Problem requirements: Search the entries below. Return every line that has "access" in it.

- Opening Delimiter -

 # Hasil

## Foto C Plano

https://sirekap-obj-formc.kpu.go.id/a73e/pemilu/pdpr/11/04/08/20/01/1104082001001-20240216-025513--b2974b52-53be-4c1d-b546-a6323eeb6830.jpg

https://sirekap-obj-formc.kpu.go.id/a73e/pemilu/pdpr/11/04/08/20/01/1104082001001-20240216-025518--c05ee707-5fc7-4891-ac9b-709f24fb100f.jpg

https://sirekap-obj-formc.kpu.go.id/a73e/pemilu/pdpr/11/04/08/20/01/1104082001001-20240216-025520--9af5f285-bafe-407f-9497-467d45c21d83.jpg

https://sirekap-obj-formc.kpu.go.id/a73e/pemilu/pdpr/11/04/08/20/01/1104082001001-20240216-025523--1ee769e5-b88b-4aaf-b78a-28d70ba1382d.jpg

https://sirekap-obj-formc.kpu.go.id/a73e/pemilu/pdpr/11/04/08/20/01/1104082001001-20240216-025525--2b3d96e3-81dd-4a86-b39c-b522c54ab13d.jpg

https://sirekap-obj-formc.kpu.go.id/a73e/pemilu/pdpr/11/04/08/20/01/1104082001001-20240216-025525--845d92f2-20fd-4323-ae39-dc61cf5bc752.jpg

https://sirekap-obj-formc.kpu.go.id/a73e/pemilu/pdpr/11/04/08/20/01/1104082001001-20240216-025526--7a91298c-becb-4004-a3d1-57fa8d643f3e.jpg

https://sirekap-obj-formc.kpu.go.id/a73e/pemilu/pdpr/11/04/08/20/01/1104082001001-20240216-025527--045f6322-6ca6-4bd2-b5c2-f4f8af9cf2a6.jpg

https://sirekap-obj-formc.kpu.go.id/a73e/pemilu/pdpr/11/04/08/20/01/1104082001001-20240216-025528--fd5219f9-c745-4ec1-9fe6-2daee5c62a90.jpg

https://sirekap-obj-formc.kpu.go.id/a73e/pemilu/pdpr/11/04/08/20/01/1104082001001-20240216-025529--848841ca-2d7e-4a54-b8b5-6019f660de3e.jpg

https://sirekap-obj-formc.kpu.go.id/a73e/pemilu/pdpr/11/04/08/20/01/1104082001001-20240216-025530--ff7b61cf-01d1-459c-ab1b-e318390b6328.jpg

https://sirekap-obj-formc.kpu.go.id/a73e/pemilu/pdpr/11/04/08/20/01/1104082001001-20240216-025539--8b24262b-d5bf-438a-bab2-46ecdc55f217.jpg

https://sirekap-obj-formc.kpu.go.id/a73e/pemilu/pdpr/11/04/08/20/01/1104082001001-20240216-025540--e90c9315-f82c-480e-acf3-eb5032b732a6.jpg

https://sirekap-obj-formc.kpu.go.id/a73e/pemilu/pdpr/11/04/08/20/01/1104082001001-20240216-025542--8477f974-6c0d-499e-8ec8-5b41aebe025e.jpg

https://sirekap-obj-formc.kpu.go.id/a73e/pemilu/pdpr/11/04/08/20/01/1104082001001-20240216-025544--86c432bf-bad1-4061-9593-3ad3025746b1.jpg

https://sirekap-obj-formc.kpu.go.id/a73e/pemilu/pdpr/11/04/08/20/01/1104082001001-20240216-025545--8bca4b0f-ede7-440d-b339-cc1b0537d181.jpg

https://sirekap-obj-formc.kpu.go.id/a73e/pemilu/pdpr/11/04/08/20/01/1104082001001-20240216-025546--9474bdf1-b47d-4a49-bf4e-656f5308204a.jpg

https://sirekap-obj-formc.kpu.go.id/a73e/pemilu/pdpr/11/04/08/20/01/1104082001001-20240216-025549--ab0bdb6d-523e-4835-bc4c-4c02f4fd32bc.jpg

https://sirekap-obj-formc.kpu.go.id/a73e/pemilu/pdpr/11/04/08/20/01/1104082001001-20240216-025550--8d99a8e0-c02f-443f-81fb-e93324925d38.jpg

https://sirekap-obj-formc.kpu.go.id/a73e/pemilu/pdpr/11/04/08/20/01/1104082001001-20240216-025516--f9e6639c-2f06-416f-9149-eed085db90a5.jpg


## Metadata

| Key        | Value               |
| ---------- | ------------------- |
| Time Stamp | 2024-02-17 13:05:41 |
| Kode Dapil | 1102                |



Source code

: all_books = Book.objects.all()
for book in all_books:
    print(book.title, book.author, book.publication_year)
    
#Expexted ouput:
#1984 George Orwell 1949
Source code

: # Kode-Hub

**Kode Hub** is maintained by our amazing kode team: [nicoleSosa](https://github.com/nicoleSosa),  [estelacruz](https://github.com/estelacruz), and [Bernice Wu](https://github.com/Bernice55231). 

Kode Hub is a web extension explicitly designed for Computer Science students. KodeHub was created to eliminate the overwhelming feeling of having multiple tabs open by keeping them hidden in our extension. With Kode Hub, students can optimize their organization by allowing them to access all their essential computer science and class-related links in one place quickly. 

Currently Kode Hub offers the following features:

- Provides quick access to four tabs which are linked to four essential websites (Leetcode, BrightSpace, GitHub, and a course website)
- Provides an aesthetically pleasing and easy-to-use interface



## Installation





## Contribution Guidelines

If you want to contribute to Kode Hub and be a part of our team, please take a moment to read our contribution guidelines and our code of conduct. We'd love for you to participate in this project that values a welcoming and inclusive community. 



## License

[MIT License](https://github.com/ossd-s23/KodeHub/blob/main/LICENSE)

- Closing Delimiter -

Result for this exercise:
Kode Hub is a web extension explicitly designed for Computer Science students. KodeHub was created to eliminate the overwhelming feeling of having multiple tabs open by keeping them hidden in our extension. With Kode Hub, students can optimize their organization by allowing them to access all their essential computer science and class-related links in one place quickly. 
- Provides quick access to four tabs which are linked to four essential websites (Leetcode, BrightSpace, GitHub, and a course website)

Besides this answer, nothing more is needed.